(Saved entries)
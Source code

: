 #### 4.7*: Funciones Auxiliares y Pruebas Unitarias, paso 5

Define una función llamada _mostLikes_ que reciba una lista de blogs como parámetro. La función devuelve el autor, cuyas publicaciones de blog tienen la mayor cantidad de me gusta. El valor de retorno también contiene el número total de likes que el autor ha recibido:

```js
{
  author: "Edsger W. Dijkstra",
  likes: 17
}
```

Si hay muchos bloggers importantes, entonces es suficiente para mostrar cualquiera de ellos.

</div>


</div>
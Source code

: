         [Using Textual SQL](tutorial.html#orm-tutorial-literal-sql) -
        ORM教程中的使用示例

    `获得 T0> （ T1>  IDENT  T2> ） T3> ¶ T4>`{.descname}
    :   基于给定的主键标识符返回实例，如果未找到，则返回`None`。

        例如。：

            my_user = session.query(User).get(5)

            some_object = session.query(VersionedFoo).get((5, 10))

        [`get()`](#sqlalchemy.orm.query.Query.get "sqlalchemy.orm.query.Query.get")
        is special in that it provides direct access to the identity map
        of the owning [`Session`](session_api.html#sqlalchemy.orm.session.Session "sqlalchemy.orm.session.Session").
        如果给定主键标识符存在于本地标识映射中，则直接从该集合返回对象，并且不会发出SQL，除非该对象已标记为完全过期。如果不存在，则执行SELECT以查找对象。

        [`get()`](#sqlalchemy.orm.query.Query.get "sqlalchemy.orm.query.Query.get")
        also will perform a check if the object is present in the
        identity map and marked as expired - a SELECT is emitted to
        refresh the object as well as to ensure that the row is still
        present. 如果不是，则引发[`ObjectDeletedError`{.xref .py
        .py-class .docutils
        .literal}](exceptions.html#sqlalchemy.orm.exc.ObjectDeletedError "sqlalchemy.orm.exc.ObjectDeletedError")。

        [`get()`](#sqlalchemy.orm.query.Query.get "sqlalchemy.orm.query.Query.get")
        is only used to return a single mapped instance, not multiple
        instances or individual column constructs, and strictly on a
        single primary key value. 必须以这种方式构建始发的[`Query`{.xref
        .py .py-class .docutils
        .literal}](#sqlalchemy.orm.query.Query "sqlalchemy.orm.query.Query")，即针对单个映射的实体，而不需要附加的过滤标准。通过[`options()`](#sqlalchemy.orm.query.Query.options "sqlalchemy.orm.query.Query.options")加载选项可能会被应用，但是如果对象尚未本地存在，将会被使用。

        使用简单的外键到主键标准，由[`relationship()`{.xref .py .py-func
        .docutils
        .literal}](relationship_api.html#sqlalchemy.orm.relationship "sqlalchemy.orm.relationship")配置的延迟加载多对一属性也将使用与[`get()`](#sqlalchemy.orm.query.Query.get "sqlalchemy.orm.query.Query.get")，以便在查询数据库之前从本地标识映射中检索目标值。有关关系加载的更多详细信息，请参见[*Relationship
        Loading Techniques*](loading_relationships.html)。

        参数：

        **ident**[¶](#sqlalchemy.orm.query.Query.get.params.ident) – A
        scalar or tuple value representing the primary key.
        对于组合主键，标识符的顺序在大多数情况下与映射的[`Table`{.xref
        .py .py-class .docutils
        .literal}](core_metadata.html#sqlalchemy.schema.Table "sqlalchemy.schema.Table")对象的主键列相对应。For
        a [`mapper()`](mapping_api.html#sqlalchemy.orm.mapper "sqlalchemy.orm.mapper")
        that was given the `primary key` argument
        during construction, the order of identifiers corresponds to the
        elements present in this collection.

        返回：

§ Exercise:
Which lines of the records contain the word "xref"? Copy each of them.

§ Task answer:
        present. 如果不是，则引发[`ObjectDeletedError`{.xref .py
        single primary key value. 必须以这种方式构建始发的[`Query`{.xref
        使用简单的外键到主键标准，由[`relationship()`{.xref .py .py-func
        对于组合主键，标识符的顺序在大多数情况下与映射的[`Table`{.xref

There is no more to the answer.